TASK DESCRIPTION – Once you have read the records below, write them all out exactly as given.
_ _ _
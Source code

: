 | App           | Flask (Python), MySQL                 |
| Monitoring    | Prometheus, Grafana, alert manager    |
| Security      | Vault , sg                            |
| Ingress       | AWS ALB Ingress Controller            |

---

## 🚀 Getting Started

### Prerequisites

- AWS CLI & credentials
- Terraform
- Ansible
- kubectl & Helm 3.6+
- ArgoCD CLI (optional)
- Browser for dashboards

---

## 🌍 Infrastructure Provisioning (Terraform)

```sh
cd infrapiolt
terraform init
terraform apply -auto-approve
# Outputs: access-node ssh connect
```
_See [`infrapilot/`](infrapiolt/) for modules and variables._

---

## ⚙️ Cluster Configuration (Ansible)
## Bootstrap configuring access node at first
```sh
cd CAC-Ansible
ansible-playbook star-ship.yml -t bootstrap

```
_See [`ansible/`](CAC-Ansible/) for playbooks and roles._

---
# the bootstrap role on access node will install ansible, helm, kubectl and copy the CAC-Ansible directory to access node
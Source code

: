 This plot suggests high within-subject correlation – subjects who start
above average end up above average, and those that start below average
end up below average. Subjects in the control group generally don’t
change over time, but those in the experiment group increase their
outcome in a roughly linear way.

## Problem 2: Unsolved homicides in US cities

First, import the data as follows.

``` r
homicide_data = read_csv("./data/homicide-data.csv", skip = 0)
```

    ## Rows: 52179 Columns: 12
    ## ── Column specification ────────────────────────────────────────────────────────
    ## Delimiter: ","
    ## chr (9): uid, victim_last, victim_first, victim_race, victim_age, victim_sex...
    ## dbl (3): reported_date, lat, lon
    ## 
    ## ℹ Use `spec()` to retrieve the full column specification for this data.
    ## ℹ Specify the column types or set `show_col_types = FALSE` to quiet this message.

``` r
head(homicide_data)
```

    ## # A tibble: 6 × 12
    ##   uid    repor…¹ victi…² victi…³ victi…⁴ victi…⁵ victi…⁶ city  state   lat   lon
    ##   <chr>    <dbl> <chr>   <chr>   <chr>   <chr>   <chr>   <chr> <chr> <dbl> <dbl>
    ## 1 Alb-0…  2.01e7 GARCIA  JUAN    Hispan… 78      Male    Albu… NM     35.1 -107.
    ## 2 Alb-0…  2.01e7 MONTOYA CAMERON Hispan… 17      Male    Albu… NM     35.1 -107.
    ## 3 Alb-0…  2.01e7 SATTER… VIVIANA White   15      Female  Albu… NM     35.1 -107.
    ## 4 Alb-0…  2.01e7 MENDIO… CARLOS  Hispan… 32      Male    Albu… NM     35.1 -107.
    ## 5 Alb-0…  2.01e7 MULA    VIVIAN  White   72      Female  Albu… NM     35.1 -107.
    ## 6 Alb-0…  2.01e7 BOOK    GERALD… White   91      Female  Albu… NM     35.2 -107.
_ _ _
TASK SOLUTION –
Source code

: | App           | Flask (Python), MySQL                 |
| Monitoring    | Prometheus, Grafana, alert manager    |
| Security      | Vault , sg                            |
| Ingress       | AWS ALB Ingress Controller            |

---

## 🚀 Getting Started

### Prerequisites

- AWS CLI & credentials
- Terraform
- Ansible
- kubectl & Helm 3.6+
- ArgoCD CLI (optional)
- Browser for dashboards

---

## 🌍 Infrastructure Provisioning (Terraform)

```sh
cd infrapiolt
terraform init
terraform apply -auto-approve
# Outputs: access-node ssh connect
```
_See [`infrapilot/`](infrapiolt/) for modules and variables._

---

## ⚙️ Cluster Configuration (Ansible)
## Bootstrap configuring access node at first
```sh
cd CAC-Ansible
ansible-playbook star-ship.yml -t bootstrap

```
_See [`ansible/`](CAC-Ansible/) for playbooks and roles._

---
# the bootstrap role on access node will install ansible, helm, kubectl and copy the CAC-Ansible directory to access node
Source code

: This plot suggests high within-subject correlation – subjects who start
above average end up above average, and those that start below average
end up below average. Subjects in the control group generally don’t
change over time, but those in the experiment group increase their
outcome in a roughly linear way.

## Problem 2: Unsolved homicides in US cities

First, import the data as follows.

``` r
homicide_data = read_csv("./data/homicide-data.csv", skip = 0)
```

    ## Rows: 52179 Columns: 12
    ## ── Column specification ────────────────────────────────────────────────────────
    ## Delimiter: ","
    ## chr (9): uid, victim_last, victim_first, victim_race, victim_age, victim_sex...
    ## dbl (3): reported_date, lat, lon
    ## 
    ## ℹ Use `spec()` to retrieve the full column specification for this data.
    ## ℹ Specify the column types or set `show_col_types = FALSE` to quiet this message.

``` r
head(homicide_data)
```

    ## # A tibble: 6 × 12
    ##   uid    repor…¹ victi…² victi…³ victi…⁴ victi…⁵ victi…⁶ city  state   lat   lon
    ##   <chr>    <dbl> <chr>   <chr>   <chr>   <chr>   <chr>   <chr> <chr> <dbl> <dbl>
    ## 1 Alb-0…  2.01e7 GARCIA  JUAN    Hispan… 78      Male    Albu… NM     35.1 -107.
    ## 2 Alb-0…  2.01e7 MONTOYA CAMERON Hispan… 17      Male    Albu… NM     35.1 -107.
    ## 3 Alb-0…  2.01e7 SATTER… VIVIANA White   15      Female  Albu… NM     35.1 -107.
    ## 4 Alb-0…  2.01e7 MENDIO… CARLOS  Hispan… 32      Male    Albu… NM     35.1 -107.
    ## 5 Alb-0…  2.01e7 MULA    VIVIAN  White   72      Female  Albu… NM     35.1 -107.
    ## 6 Alb-0…  2.01e7 BOOK    GERALD… White   91      Female  Albu… NM     35.2 -107.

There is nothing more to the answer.